Comparison of chemical carcinogen skin tumor induction efficacy in inbred, mutant, and hybrid strains of mice: morphologic variations of induced tumors and absence of a papillomavirus cocarcinogen

Abstract

Chemical carcinogen induction of skin tumors in mice was investigated to determine (i) if tumor induction efficacy was modified by single gene mutations, (ii) if the histologic types of the tumors varied with these mutations, and (iii) if a novel papillomavirus was involved as a cocarcinogen. A two-stage carcinogenesis protocol (7,12-dimethylbenz[a]anthracene followed by 12-O-tetradecanoylphorbol-13-acetate) was used to induce papillomas in 14 inbred, two hybrid, and 15 other genetic stocks of mice with inherited, single-gene mutations causing skin abnormalities.

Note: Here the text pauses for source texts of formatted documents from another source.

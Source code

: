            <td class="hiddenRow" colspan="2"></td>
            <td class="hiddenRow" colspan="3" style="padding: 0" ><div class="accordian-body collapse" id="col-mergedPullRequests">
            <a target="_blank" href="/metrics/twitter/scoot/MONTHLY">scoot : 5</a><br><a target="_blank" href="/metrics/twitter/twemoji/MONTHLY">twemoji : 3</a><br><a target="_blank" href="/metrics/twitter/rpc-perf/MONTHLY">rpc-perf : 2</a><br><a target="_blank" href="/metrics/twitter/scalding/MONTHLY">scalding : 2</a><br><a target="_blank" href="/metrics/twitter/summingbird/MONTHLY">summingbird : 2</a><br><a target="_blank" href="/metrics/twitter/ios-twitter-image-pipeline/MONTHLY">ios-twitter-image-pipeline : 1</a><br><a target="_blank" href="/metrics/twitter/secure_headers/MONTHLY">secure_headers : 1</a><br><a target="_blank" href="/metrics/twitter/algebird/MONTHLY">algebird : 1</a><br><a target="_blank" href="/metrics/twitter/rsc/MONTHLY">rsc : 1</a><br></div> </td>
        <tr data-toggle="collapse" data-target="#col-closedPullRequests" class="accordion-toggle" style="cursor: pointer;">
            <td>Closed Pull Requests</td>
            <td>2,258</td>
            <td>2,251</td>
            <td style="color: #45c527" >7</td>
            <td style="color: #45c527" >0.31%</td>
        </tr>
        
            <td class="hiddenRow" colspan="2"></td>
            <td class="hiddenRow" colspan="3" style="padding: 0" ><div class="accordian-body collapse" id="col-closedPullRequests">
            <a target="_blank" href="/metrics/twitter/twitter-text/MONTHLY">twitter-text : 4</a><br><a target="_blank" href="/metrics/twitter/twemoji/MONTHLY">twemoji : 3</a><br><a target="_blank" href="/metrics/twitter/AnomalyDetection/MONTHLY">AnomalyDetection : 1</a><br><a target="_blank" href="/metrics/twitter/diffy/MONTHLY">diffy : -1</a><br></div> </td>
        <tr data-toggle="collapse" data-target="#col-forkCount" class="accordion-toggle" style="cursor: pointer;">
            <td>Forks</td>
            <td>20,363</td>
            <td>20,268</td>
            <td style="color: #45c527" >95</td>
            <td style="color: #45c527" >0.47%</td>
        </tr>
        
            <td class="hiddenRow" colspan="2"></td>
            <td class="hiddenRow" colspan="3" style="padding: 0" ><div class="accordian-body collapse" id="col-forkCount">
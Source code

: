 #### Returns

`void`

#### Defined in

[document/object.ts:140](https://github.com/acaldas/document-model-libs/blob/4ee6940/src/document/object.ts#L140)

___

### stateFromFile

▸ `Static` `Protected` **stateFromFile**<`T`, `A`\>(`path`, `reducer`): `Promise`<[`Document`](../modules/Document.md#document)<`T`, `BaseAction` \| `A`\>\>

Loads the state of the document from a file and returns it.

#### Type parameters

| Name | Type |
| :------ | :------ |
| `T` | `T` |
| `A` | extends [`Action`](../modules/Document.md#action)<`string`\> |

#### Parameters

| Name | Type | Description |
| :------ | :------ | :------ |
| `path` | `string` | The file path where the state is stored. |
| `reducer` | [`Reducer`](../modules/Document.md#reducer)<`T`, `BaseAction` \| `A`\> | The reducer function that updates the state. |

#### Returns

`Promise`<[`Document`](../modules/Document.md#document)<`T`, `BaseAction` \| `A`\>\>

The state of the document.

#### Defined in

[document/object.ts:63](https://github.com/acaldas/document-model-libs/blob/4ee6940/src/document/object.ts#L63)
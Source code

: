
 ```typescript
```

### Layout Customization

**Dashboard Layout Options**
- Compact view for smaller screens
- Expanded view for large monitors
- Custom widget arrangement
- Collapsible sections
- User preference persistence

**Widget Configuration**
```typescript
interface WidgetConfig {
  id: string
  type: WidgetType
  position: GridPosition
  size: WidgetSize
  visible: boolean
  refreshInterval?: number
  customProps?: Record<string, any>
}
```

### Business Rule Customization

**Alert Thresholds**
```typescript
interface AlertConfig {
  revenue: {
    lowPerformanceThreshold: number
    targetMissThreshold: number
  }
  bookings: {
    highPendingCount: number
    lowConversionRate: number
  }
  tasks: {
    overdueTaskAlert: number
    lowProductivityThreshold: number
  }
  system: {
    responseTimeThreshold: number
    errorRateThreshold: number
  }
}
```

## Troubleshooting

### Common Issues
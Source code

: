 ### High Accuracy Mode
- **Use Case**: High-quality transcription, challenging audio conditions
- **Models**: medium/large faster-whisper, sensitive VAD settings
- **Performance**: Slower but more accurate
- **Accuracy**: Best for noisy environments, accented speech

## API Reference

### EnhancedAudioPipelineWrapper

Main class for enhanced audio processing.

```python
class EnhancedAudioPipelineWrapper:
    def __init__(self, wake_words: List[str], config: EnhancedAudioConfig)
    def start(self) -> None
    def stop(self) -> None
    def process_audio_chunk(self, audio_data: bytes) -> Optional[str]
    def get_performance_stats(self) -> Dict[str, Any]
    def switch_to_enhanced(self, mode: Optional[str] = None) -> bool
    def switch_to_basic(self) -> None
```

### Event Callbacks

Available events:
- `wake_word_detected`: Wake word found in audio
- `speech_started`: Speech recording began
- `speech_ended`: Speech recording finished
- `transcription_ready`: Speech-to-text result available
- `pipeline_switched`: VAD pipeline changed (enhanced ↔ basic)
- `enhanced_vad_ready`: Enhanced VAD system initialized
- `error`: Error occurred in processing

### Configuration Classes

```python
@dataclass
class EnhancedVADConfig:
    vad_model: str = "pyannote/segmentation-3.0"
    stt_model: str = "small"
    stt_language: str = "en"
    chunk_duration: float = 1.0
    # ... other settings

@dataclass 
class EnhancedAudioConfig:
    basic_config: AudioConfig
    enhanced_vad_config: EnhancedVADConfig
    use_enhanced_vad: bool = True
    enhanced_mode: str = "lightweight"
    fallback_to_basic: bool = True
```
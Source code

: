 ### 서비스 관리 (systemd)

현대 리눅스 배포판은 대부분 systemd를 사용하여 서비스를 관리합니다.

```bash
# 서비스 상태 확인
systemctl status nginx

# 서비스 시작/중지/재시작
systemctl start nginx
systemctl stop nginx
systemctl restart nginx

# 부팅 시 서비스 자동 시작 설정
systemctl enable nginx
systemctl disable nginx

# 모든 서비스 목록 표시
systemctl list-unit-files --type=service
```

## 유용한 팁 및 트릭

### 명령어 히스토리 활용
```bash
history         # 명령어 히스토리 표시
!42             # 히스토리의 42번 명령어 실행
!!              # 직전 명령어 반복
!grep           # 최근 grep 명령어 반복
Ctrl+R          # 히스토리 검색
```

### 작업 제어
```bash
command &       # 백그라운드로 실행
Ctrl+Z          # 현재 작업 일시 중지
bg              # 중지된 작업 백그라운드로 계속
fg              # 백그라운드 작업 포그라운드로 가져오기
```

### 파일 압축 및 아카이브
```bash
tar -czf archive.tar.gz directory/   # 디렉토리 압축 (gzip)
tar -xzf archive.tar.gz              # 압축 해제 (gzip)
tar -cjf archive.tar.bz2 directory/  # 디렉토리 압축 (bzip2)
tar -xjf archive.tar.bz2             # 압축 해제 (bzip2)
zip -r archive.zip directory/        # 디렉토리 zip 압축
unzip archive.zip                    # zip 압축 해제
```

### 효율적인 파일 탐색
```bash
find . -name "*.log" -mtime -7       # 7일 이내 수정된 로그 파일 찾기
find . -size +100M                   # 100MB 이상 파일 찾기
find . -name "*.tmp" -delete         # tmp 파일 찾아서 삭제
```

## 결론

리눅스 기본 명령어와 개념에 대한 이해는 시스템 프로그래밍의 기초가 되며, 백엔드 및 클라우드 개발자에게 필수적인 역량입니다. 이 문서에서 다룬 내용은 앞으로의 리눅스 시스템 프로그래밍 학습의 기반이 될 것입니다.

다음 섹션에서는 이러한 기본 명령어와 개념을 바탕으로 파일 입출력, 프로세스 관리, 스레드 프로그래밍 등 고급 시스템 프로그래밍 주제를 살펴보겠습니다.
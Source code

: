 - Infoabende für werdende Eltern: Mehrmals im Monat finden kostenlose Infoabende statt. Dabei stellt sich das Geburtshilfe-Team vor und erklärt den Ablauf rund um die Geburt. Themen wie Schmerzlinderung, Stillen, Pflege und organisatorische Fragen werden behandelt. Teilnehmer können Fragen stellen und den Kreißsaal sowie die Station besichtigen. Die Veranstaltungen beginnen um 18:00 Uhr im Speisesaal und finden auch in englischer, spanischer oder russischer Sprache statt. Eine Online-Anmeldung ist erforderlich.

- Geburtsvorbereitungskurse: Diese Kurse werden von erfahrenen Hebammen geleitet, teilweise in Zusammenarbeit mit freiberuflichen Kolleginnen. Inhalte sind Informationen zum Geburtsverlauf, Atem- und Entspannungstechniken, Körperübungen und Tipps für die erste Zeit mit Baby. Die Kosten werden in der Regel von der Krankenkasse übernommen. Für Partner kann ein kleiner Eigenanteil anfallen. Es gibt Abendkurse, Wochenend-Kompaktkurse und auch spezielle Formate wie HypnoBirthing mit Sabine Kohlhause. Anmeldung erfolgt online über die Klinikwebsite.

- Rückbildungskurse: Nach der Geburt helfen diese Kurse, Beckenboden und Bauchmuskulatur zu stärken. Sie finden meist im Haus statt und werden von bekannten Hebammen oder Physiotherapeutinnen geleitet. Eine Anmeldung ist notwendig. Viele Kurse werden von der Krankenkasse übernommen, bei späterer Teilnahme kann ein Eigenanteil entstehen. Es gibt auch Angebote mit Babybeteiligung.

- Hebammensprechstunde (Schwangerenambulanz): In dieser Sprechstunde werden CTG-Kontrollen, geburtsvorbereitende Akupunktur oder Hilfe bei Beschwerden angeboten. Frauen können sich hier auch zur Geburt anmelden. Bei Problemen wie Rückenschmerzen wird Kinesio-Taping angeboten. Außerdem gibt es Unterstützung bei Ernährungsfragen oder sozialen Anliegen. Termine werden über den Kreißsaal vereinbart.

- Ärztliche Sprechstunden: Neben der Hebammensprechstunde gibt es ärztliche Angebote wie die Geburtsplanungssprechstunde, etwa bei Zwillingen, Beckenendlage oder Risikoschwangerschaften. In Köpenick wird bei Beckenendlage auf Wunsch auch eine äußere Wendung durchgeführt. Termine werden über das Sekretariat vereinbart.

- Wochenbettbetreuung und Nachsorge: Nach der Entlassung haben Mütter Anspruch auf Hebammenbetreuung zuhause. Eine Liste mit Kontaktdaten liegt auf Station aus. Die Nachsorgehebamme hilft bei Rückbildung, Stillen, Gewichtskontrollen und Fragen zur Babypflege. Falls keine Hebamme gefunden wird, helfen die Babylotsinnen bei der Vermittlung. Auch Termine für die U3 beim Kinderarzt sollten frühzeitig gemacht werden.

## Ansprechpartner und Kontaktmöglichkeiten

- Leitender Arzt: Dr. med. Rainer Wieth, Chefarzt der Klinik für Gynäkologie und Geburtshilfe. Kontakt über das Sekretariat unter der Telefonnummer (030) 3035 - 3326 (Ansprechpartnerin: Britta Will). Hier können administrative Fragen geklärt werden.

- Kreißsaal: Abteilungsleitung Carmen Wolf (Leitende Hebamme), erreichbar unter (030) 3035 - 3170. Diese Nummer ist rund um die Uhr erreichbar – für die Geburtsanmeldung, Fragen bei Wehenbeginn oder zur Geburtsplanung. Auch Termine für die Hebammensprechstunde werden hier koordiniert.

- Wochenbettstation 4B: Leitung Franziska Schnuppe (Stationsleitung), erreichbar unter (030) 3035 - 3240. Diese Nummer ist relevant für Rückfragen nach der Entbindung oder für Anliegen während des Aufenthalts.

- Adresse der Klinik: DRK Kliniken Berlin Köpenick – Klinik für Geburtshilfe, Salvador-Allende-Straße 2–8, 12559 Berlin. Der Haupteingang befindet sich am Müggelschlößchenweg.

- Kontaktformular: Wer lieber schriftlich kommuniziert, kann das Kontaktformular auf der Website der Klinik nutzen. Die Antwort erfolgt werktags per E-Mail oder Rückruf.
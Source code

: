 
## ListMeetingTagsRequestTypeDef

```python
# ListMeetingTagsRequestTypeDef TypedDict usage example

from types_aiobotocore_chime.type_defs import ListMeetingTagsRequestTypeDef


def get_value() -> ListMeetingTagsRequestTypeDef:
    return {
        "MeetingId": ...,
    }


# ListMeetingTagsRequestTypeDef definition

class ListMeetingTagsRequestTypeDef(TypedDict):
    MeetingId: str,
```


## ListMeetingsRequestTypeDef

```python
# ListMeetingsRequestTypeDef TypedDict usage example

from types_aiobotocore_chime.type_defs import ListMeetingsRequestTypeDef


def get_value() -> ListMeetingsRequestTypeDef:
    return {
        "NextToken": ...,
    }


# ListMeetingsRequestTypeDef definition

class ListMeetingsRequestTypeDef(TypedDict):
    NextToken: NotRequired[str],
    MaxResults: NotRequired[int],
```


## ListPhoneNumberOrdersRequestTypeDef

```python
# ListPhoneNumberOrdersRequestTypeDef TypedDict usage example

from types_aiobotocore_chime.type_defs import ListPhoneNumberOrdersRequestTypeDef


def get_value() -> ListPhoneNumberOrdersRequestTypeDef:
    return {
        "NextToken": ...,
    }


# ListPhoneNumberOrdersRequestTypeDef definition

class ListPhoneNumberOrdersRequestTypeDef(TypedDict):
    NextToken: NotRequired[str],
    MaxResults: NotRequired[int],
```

Histopathological, immunohistochemical, and Southern blot analyses were performed to determine tumor type and to detect the presence of papillomaviruses. The histologic types of tumors induced included early follicular papillomas, mixed papillomas, exophytic papillomas, hyperplastic papillomas, fibropapillomas, squamous cell carcinomas, and mast cell tumors. The efficacy of tumor induction was influenced by strain background, as seen by the clustering of mice into high-, intermediate-, and nonresponding groups. Similarly, tumor induction efficacy was affected by specific mutant genes that cause skin abnormalities. No evidence of papillomavirus structural antigens or viral genomic DNA was identified in 547 induced tumors. These observations indicate that numerous modifier genes but not papillomaviruses are involved in cutaneous chemical carcinogenesis.